I wasn’t going to make this a personal post, but ahh well. Let’s go.
I have a bad habit of throwing up things up in men’s face, specifically the men in which I enter long term relationships. I know I am not the only one, which is the only solace I find in being this open. I’ve always understood that people are not perfect therefore anytime you engage with people- imperfection will occur. It is on this premise that I find it easy to forgive people that fall short of my expectation. It is comes easy for everyone except those I love the most. It is near impossible for those whom I have a complete emotional investment.
Forgiveness requires three things: understanding, a willing heart, and the ability to forget. The first two are no problem for me. I have both an open mind and an open heart, it is the forgetting parts that gets me. I believe the “forget” part of forgiveness often is taken out of context because I don’t believe it means a complete erasure of an event from memory. Our memory serves to protect us from our past so some things need to be remembered and reflected upon so you are aware when you might need to leave a toxic and unfruitful situation. However, I believe in relationships, to forget is simply to not hold on to it to pull out and throw out whenever deemed necessary or convenient, ESPECIALLY after the situation has been addressed and been reconciled by both parties.

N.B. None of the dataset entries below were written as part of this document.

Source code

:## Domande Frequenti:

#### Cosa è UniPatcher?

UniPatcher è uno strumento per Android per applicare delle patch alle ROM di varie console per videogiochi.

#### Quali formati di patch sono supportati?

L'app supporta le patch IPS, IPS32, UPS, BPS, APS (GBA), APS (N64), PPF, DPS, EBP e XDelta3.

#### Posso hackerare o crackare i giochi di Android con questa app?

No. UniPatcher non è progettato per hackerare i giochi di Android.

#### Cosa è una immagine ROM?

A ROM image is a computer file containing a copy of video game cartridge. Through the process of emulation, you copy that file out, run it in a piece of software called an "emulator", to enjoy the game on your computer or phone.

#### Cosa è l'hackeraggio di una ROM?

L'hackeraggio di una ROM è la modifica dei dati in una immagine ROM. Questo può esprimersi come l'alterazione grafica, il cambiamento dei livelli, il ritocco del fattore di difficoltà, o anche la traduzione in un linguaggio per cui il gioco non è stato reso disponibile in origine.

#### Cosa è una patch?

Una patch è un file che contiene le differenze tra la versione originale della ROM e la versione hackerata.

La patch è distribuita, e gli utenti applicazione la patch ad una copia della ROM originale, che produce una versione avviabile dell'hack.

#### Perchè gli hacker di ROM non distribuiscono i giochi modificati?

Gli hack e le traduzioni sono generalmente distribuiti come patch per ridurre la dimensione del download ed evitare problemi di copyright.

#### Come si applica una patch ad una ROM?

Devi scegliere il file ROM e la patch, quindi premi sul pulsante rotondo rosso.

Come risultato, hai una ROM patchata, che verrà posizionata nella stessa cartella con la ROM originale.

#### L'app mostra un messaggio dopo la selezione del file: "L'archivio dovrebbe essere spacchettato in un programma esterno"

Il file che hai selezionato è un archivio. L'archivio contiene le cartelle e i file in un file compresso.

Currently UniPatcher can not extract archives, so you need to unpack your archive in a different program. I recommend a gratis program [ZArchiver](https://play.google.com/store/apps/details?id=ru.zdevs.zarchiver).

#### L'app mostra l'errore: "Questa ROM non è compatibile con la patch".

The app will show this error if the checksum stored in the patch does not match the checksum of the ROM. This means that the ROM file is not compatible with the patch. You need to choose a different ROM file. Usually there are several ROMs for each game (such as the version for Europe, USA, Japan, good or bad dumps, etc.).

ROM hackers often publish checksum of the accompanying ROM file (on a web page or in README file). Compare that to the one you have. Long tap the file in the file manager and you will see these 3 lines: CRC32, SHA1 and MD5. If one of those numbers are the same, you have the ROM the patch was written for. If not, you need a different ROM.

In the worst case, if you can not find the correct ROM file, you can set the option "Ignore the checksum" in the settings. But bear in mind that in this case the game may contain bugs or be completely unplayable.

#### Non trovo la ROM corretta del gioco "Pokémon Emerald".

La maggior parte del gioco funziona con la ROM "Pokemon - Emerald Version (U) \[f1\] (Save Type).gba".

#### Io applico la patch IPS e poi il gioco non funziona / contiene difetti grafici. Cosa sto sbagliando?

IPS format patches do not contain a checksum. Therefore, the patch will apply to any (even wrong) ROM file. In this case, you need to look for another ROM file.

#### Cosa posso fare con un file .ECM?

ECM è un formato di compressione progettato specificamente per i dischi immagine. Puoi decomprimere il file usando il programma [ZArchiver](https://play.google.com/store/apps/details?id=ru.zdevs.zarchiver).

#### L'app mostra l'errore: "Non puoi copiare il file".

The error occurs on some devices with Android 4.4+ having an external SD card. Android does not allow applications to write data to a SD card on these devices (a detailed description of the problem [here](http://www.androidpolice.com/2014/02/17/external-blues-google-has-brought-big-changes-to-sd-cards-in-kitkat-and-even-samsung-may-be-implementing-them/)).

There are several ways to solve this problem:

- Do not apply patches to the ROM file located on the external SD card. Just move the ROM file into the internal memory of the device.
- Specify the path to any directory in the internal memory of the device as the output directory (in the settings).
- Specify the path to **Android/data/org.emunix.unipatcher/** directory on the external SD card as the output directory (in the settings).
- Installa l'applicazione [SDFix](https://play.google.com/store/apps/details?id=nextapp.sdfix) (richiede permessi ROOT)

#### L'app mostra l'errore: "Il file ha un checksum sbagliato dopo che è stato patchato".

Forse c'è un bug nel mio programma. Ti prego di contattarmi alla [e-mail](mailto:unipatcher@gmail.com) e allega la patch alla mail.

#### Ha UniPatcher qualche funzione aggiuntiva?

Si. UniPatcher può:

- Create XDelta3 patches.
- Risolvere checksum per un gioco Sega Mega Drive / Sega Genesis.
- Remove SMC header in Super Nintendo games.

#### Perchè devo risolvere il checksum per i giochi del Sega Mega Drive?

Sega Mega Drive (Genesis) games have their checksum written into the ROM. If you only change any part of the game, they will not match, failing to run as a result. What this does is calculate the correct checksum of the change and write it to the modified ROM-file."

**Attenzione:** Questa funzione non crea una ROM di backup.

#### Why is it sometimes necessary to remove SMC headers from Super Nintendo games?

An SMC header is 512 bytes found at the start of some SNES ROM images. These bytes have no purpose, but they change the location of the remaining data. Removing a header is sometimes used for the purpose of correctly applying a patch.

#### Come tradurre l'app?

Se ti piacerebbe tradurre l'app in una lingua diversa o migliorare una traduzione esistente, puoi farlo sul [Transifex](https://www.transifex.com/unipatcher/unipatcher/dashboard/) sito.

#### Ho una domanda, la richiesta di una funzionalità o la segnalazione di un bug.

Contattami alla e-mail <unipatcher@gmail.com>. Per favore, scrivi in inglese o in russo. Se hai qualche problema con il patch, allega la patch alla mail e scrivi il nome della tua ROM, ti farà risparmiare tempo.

I believe the reason for my lack of forgetting, in part, is that maybe the reconciliation wasn’t as mutual as I thought initially. Some wounds take more time to heal. In rather than being an adult and using my words to say “xyz is still bothering me.” I calculatedly wait for the most opportune to throw out the issue in the person’s face. They can’t see it coming that way. Defenses go up. Emotions run high. It is really not productive or beneficial. It ultimately closes the door of honest and open communication because it negates the safe zone that should be the foundation of a healthy relationship. The safe zone is the place where you can be yourself, honest, open about anything trusting that the other person will keep those words, feelings, and actions protected.
So in effort to grow and be better than I am, I will follow Kevin Hart’s advice and put a cap on it. I will use my words to communicate how I feel instead of using them to declare war. I will remember that love, real love, has no leverage against each other.